La voix des Arméniens de Turquie assassinée


20 janvier 2007
Par Ragip DURAN (Istanbul de notre correspondant)


Les milieux nationalistes soupçonnés d'avoir tué le journaliste turc Hrant Dink.

Le cadavre est resté au sol couvert d'une bâche blanche pendant plus d'une heure. «L'Etat assassin va rendre des comptes» et «Vive l'amitié entre les peuples», scandait une petite foule d'amis et de collègues. Cible des ultranationalistes pour ses propos sur le génocide arménien et plusieurs fois poursuivi par la justice (lire ci-contre), Hrant Dink, 52 ans, directeur de publication d' Agos, a été tué vendredi de trois balles devant le journal, principal hebdomadaire arménien de Turquie.

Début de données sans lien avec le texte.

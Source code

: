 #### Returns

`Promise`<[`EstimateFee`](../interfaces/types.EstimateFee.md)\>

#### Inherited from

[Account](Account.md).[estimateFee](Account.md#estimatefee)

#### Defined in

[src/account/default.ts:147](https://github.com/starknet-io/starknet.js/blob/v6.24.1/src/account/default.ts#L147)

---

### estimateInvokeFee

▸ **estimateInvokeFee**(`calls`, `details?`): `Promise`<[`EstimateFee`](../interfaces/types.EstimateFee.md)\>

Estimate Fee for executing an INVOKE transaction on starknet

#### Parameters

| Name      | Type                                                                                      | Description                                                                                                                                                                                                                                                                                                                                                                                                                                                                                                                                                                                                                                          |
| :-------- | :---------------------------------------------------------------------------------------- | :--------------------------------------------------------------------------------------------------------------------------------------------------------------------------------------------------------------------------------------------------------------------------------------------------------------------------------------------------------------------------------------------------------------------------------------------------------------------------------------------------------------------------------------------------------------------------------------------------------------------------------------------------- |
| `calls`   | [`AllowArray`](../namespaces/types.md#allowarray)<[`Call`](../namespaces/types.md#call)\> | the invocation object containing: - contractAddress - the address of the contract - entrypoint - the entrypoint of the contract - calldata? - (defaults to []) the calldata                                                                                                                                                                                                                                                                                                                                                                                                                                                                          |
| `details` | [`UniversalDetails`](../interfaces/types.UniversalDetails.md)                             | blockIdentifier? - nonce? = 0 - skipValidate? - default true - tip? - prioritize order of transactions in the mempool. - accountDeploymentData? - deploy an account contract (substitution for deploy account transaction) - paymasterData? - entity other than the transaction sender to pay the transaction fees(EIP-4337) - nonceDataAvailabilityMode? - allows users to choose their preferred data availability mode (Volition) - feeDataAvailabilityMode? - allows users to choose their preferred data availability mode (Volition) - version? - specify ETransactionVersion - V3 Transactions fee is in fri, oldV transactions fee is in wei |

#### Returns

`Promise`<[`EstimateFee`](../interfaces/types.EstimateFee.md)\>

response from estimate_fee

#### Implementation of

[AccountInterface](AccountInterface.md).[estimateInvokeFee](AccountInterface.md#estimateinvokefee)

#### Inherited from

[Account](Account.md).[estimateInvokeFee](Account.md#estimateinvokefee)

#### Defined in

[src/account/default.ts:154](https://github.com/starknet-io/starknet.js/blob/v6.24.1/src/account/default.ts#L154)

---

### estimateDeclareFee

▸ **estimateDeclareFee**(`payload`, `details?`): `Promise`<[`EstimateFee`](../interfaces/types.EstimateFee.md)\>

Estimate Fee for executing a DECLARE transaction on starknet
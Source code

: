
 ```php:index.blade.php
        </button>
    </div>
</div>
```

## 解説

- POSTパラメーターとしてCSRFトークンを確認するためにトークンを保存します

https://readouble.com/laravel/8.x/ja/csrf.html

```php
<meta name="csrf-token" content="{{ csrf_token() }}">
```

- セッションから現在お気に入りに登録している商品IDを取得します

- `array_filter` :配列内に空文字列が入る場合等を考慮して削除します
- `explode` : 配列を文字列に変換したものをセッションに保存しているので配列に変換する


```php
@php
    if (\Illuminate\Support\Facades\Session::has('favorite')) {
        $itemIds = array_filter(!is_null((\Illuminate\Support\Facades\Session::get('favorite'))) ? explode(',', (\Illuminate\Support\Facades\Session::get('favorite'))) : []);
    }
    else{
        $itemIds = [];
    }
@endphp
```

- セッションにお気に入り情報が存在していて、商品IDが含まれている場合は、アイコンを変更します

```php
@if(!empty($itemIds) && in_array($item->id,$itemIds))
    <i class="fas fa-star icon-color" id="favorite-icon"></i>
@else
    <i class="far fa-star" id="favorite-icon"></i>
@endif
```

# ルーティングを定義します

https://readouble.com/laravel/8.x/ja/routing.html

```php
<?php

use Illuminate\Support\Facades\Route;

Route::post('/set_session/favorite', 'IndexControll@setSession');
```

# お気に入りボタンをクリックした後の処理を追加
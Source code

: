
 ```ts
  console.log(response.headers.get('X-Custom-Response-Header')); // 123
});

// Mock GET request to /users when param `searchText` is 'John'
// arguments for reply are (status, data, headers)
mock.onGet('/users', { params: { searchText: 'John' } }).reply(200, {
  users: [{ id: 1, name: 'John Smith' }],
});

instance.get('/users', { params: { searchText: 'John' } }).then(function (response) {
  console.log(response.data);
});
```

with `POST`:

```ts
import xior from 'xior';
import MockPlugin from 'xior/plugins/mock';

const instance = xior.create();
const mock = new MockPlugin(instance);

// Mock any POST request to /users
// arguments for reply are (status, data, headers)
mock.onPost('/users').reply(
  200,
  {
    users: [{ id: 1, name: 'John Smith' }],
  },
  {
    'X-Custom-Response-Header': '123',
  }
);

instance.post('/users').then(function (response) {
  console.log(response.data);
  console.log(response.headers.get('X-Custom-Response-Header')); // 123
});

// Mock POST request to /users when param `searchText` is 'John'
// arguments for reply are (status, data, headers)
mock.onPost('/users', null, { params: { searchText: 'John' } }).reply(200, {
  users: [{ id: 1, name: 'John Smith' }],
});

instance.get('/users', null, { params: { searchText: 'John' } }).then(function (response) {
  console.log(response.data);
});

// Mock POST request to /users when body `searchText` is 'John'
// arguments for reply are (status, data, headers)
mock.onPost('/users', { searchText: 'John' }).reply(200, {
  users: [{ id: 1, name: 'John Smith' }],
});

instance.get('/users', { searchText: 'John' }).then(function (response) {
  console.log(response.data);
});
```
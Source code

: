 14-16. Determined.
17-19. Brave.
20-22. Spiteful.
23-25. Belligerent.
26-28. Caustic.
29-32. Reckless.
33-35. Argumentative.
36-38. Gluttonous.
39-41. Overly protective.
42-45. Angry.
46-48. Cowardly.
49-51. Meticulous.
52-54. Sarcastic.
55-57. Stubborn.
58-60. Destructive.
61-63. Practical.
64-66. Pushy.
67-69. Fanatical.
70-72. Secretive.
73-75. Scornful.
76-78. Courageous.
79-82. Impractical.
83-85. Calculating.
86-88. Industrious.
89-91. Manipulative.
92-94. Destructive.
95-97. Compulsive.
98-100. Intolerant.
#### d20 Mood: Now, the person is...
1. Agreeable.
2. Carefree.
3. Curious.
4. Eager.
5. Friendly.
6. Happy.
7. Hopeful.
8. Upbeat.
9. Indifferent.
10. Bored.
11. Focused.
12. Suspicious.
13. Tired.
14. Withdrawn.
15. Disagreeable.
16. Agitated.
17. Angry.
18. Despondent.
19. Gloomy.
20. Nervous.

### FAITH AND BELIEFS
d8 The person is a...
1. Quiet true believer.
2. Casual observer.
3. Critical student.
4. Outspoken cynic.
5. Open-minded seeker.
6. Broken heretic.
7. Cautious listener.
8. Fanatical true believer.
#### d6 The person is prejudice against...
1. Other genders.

«Un jeune homme de 18-19 ans vêtu d'un pull rouge et d'un chapeau blanc a tiré», a déclaré un témoin. Selon le gouverneur d'Istanbul, la police détenait trois suspects vendredi soir.

Hrant Dink
Hrant Dink, 52 ans, directeur de publication d' Agos - REUTERS
L'assassinat de ce journaliste symbole du combat pour les droits des minorités, notamment des Arméniens (60 000 personnes), a mis le pays sous le choc, alors que les tensions s'accumulent avec Bruxelles un peu plus d'un an après l'ouverture des négociations d'adhésion. «Ces balles ont été tirées contre l'unité nationale, la liberté d'expression et la vie démocratique», a martelé le Premier ministre Recep Tayyip Erdogan, issu du mouvement islamiste, évoquant des «forces obscures nationales ou internationales». Vendredi en fin de journée, l'assassinat n'avait toujours pas été revendiqué. Mais beaucoup mettent déjà en cause les milieux nationalistes, voire certains secteurs de l'«Etat profond», c'est-à-dire des services secrets.

«Publiquement vilipendé comme ennemi de la turcité et de la Turquie, il craignait d'être tué», a affirmé son avocate Fethiye Cetin, alors qu'un universitaire libéral comme Cengiz Aktar rappelle que le «crime représente aussi un avertissement à l'ensemble des intellectuels et démocrates du pays». A Bruxelles aussi le choc est immense, et le commissaire européen à l'Elargissement, Olli Rehn, s'est dit «choqué et attristé». Une marche devait être organisée dans la soirée depuis la grande place de Taksim jusqu'au journal Agos où, depuis des heures, des gens venaient déposer des fleurs.